Task goal: Once you find the line below that has "- GC content", output it and every line after it exactly, stopping after the line that has "# LeetCode Topics", with no pictures.

(Dataset records)
--------------------------------

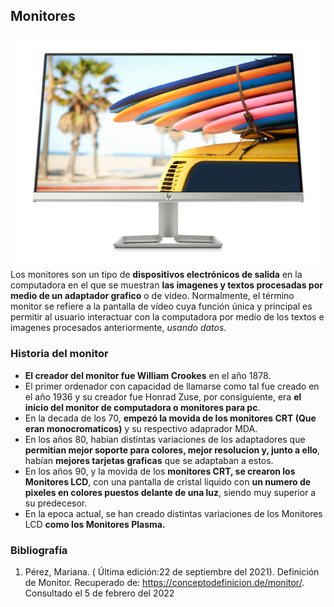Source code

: ## Monitores
![Monitor](monitor1.png)
Los monitores son un tipo de **dispositivos electrónicos de salida** en la computadora en el que se muestran **las imagenes y textos procesadas por medio de un adaptador grafico** o de video. Normalmente, el término monitor se refiere a la pantalla de vídeo cuya función única y principal es permitir al usuario interactuar con la computadora por medío de los textos e imagenes procesados anteriormente, *usando datos*.

### Historia del monitor
* **El creador del monitor fue William Crookes** en el año 1878.
* El primer ordenador con capacidad de llamarse como tal fue creado en el año 1936 y su creador fue Honrad Zuse, por consiguiente, era **el inicio del monitor de computadora o monitores para pc**.
* En la decada de los 70, **empezó la movida de los monitores CRT (Que eran monocromaticos)** y su respectivo adaprador MDA.
* En los años 80, habían distintas variaciones de los adaptadores que **permitian mejor soporte para colores, mejor resolucion y, junto a ello**, habían **mejores tarjetas graficas** que se adaptaban a estos.
* En los años 90, y la movida de los **monitores CRT, se crearon los Monitores LCD**, con una pantalla de cristal liquido con **un numero de pixeles en colores puestos delante de una luz**, siendo muy superior a su predecesor.
* En la epoca actual, se han creado distintas variaciones de los Monitores LCD **como los Monitores Plasma.**

### Bibliografía
1. Pérez, Mariana. ( Última edición:22 de septiembre del 2021). Definición de Monitor. Recuperado de: https://conceptodefinicion.de/monitor/. Consultado el 5 de febrero del 2022
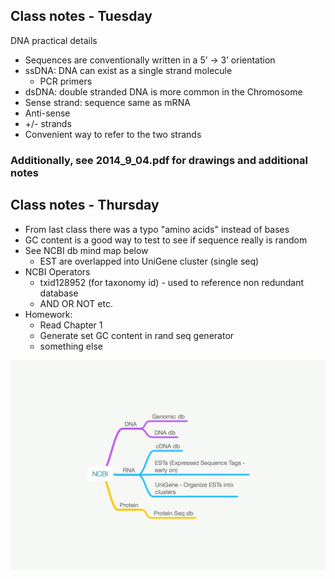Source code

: ## Class notes - Tuesday

DNA practical details
* Sequences are conventionally written in a 5’ -> 3’ orientation
* ssDNA: DNA can exist as a single strand molecule
  * PCR primers
* dsDNA: double stranded DNA is more common in the Chromosome
* Sense strand: sequence same as mRNA
 * Anti-sense
* +/- strands
 * Convenient way to refer to the two strands

### Additionally, see 2014_9_04.pdf for drawings and additional notes

## Class notes - Thursday

- From last class there was a typo "amino acids" instead of bases
- GC content is a good way to test to see if sequence really is random
- See NCBI db mind map below
    - EST are overlapped into UniGene cluster (single seq)
- NCBI Operators
    - txid128952 (for taxonomy id) - used to reference non redundant database
    - AND OR NOT etc.
- Homework:
    - Read Chapter 1
    - Generate set GC content in rand seq generator
    - something else

![Mind Map](NCBI%20db.mindnode/QuickLook/Preview.jpg)
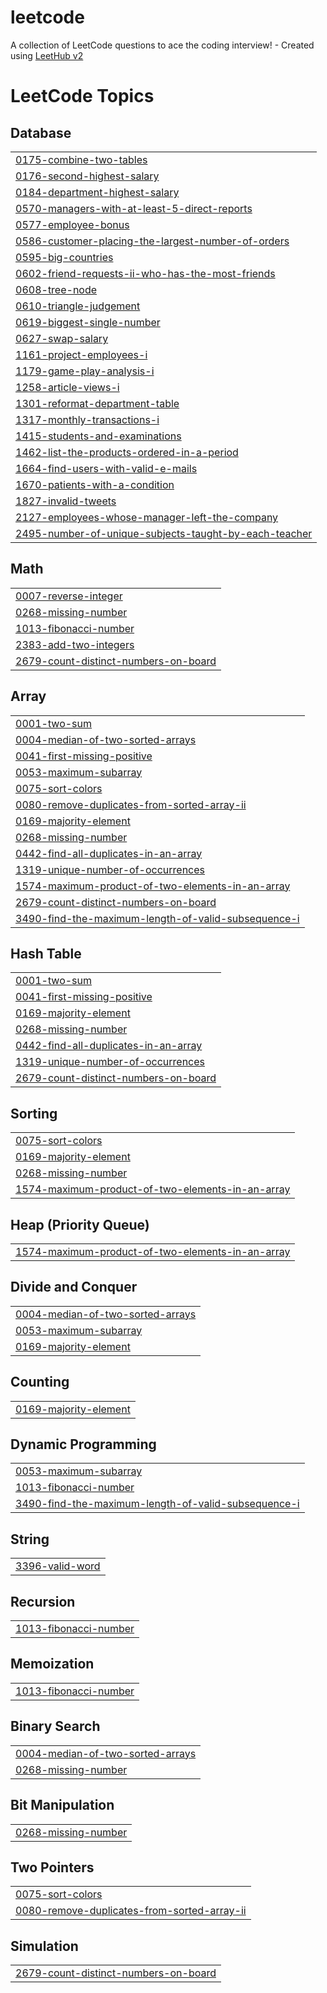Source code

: # leetcode
A collection of LeetCode questions to ace the coding interview! - Created using [LeetHub v2](https://github.com/arunbhardwaj/LeetHub-2.0)

<!---LeetCode Topics Start-->
# LeetCode Topics
## Database
|  |
| ------- |
| [0175-combine-two-tables](https://github.com/Aman31srivastava/leetcode/tree/master/0175-combine-two-tables) |
| [0176-second-highest-salary](https://github.com/Aman31srivastava/leetcode/tree/master/0176-second-highest-salary) |
| [0184-department-highest-salary](https://github.com/Aman31srivastava/leetcode/tree/master/0184-department-highest-salary) |
| [0570-managers-with-at-least-5-direct-reports](https://github.com/Aman31srivastava/leetcode/tree/master/0570-managers-with-at-least-5-direct-reports) |
| [0577-employee-bonus](https://github.com/Aman31srivastava/leetcode/tree/master/0577-employee-bonus) |
| [0586-customer-placing-the-largest-number-of-orders](https://github.com/Aman31srivastava/leetcode/tree/master/0586-customer-placing-the-largest-number-of-orders) |
| [0595-big-countries](https://github.com/Aman31srivastava/leetcode/tree/master/0595-big-countries) |
| [0602-friend-requests-ii-who-has-the-most-friends](https://github.com/Aman31srivastava/leetcode/tree/master/0602-friend-requests-ii-who-has-the-most-friends) |
| [0608-tree-node](https://github.com/Aman31srivastava/leetcode/tree/master/0608-tree-node) |
| [0610-triangle-judgement](https://github.com/Aman31srivastava/leetcode/tree/master/0610-triangle-judgement) |
| [0619-biggest-single-number](https://github.com/Aman31srivastava/leetcode/tree/master/0619-biggest-single-number) |
| [0627-swap-salary](https://github.com/Aman31srivastava/leetcode/tree/master/0627-swap-salary) |
| [1161-project-employees-i](https://github.com/Aman31srivastava/leetcode/tree/master/1161-project-employees-i) |
| [1179-game-play-analysis-i](https://github.com/Aman31srivastava/leetcode/tree/master/1179-game-play-analysis-i) |
| [1258-article-views-i](https://github.com/Aman31srivastava/leetcode/tree/master/1258-article-views-i) |
| [1301-reformat-department-table](https://github.com/Aman31srivastava/leetcode/tree/master/1301-reformat-department-table) |
| [1317-monthly-transactions-i](https://github.com/Aman31srivastava/leetcode/tree/master/1317-monthly-transactions-i) |
| [1415-students-and-examinations](https://github.com/Aman31srivastava/leetcode/tree/master/1415-students-and-examinations) |
| [1462-list-the-products-ordered-in-a-period](https://github.com/Aman31srivastava/leetcode/tree/master/1462-list-the-products-ordered-in-a-period) |
| [1664-find-users-with-valid-e-mails](https://github.com/Aman31srivastava/leetcode/tree/master/1664-find-users-with-valid-e-mails) |
| [1670-patients-with-a-condition](https://github.com/Aman31srivastava/leetcode/tree/master/1670-patients-with-a-condition) |
| [1827-invalid-tweets](https://github.com/Aman31srivastava/leetcode/tree/master/1827-invalid-tweets) |
| [2127-employees-whose-manager-left-the-company](https://github.com/Aman31srivastava/leetcode/tree/master/2127-employees-whose-manager-left-the-company) |
| [2495-number-of-unique-subjects-taught-by-each-teacher](https://github.com/Aman31srivastava/leetcode/tree/master/2495-number-of-unique-subjects-taught-by-each-teacher) |
## Math
|  |
| ------- |
| [0007-reverse-integer](https://github.com/Aman31srivastava/leetcode/tree/master/0007-reverse-integer) |
| [0268-missing-number](https://github.com/Aman31srivastava/leetcode/tree/master/0268-missing-number) |
| [1013-fibonacci-number](https://github.com/Aman31srivastava/leetcode/tree/master/1013-fibonacci-number) |
| [2383-add-two-integers](https://github.com/Aman31srivastava/leetcode/tree/master/2383-add-two-integers) |
| [2679-count-distinct-numbers-on-board](https://github.com/Aman31srivastava/leetcode/tree/master/2679-count-distinct-numbers-on-board) |
## Array
|  |
| ------- |
| [0001-two-sum](https://github.com/Aman31srivastava/leetcode/tree/master/0001-two-sum) |
| [0004-median-of-two-sorted-arrays](https://github.com/Aman31srivastava/leetcode/tree/master/0004-median-of-two-sorted-arrays) |
| [0041-first-missing-positive](https://github.com/Aman31srivastava/leetcode/tree/master/0041-first-missing-positive) |
| [0053-maximum-subarray](https://github.com/Aman31srivastava/leetcode/tree/master/0053-maximum-subarray) |
| [0075-sort-colors](https://github.com/Aman31srivastava/leetcode/tree/master/0075-sort-colors) |
| [0080-remove-duplicates-from-sorted-array-ii](https://github.com/Aman31srivastava/leetcode/tree/master/0080-remove-duplicates-from-sorted-array-ii) |
| [0169-majority-element](https://github.com/Aman31srivastava/leetcode/tree/master/0169-majority-element) |
| [0268-missing-number](https://github.com/Aman31srivastava/leetcode/tree/master/0268-missing-number) |
| [0442-find-all-duplicates-in-an-array](https://github.com/Aman31srivastava/leetcode/tree/master/0442-find-all-duplicates-in-an-array) |
| [1319-unique-number-of-occurrences](https://github.com/Aman31srivastava/leetcode/tree/master/1319-unique-number-of-occurrences) |
| [1574-maximum-product-of-two-elements-in-an-array](https://github.com/Aman31srivastava/leetcode/tree/master/1574-maximum-product-of-two-elements-in-an-array) |
| [2679-count-distinct-numbers-on-board](https://github.com/Aman31srivastava/leetcode/tree/master/2679-count-distinct-numbers-on-board) |
| [3490-find-the-maximum-length-of-valid-subsequence-i](https://github.com/Aman31srivastava/leetcode/tree/master/3490-find-the-maximum-length-of-valid-subsequence-i) |
## Hash Table
|  |
| ------- |
| [0001-two-sum](https://github.com/Aman31srivastava/leetcode/tree/master/0001-two-sum) |
| [0041-first-missing-positive](https://github.com/Aman31srivastava/leetcode/tree/master/0041-first-missing-positive) |
| [0169-majority-element](https://github.com/Aman31srivastava/leetcode/tree/master/0169-majority-element) |
| [0268-missing-number](https://github.com/Aman31srivastava/leetcode/tree/master/0268-missing-number) |
| [0442-find-all-duplicates-in-an-array](https://github.com/Aman31srivastava/leetcode/tree/master/0442-find-all-duplicates-in-an-array) |
| [1319-unique-number-of-occurrences](https://github.com/Aman31srivastava/leetcode/tree/master/1319-unique-number-of-occurrences) |
| [2679-count-distinct-numbers-on-board](https://github.com/Aman31srivastava/leetcode/tree/master/2679-count-distinct-numbers-on-board) |
## Sorting
|  |
| ------- |
| [0075-sort-colors](https://github.com/Aman31srivastava/leetcode/tree/master/0075-sort-colors) |
| [0169-majority-element](https://github.com/Aman31srivastava/leetcode/tree/master/0169-majority-element) |
| [0268-missing-number](https://github.com/Aman31srivastava/leetcode/tree/master/0268-missing-number) |
| [1574-maximum-product-of-two-elements-in-an-array](https://github.com/Aman31srivastava/leetcode/tree/master/1574-maximum-product-of-two-elements-in-an-array) |
## Heap (Priority Queue)
|  |
| ------- |
| [1574-maximum-product-of-two-elements-in-an-array](https://github.com/Aman31srivastava/leetcode/tree/master/1574-maximum-product-of-two-elements-in-an-array) |
## Divide and Conquer
|  |
| ------- |
| [0004-median-of-two-sorted-arrays](https://github.com/Aman31srivastava/leetcode/tree/master/0004-median-of-two-sorted-arrays) |
| [0053-maximum-subarray](https://github.com/Aman31srivastava/leetcode/tree/master/0053-maximum-subarray) |
| [0169-majority-element](https://github.com/Aman31srivastava/leetcode/tree/master/0169-majority-element) |
## Counting
|  |
| ------- |
| [0169-majority-element](https://github.com/Aman31srivastava/leetcode/tree/master/0169-majority-element) |
## Dynamic Programming
|  |
| ------- |
| [0053-maximum-subarray](https://github.com/Aman31srivastava/leetcode/tree/master/0053-maximum-subarray) |
| [1013-fibonacci-number](https://github.com/Aman31srivastava/leetcode/tree/master/1013-fibonacci-number) |
| [3490-find-the-maximum-length-of-valid-subsequence-i](https://github.com/Aman31srivastava/leetcode/tree/master/3490-find-the-maximum-length-of-valid-subsequence-i) |
## String
|  |
| ------- |
| [3396-valid-word](https://github.com/Aman31srivastava/leetcode/tree/master/3396-valid-word) |
## Recursion
|  |
| ------- |
| [1013-fibonacci-number](https://github.com/Aman31srivastava/leetcode/tree/master/1013-fibonacci-number) |
## Memoization
|  |
| ------- |
| [1013-fibonacci-number](https://github.com/Aman31srivastava/leetcode/tree/master/1013-fibonacci-number) |
## Binary Search
|  |
| ------- |
| [0004-median-of-two-sorted-arrays](https://github.com/Aman31srivastava/leetcode/tree/master/0004-median-of-two-sorted-arrays) |
| [0268-missing-number](https://github.com/Aman31srivastava/leetcode/tree/master/0268-missing-number) |
## Bit Manipulation
|  |
| ------- |
| [0268-missing-number](https://github.com/Aman31srivastava/leetcode/tree/master/0268-missing-number) |
## Two Pointers
|  |
| ------- |
| [0075-sort-colors](https://github.com/Aman31srivastava/leetcode/tree/master/0075-sort-colors) |
| [0080-remove-duplicates-from-sorted-array-ii](https://github.com/Aman31srivastava/leetcode/tree/master/0080-remove-duplicates-from-sorted-array-ii) |
## Simulation
|  |
| ------- |
| [2679-count-distinct-numbers-on-board](https://github.com/Aman31srivastava/leetcode/tree/master/2679-count-distinct-numbers-on-board) |
<!---LeetCode Topics End-->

--------------------------------

Output below:
- GC content is a good way to test to see if sequence really is random
- See NCBI db mind map below
    - EST are overlapped into UniGene cluster (single seq)
- NCBI Operators
    - txid128952 (for taxonomy id) - used to reference non redundant database
    - AND OR NOT etc.
- Homework:
    - Read Chapter 1
    - Generate set GC content in rand seq generator
    - something else

![Mind Map](NCBI%20db.mindnode/QuickLook/Preview.jpg)
Source code

: # leetcode
A collection of LeetCode questions to ace the coding interview! - Created using [LeetHub v2](https://github.com/arunbhardwaj/LeetHub-2.0)

<!---LeetCode Topics Start-->
# LeetCode Topics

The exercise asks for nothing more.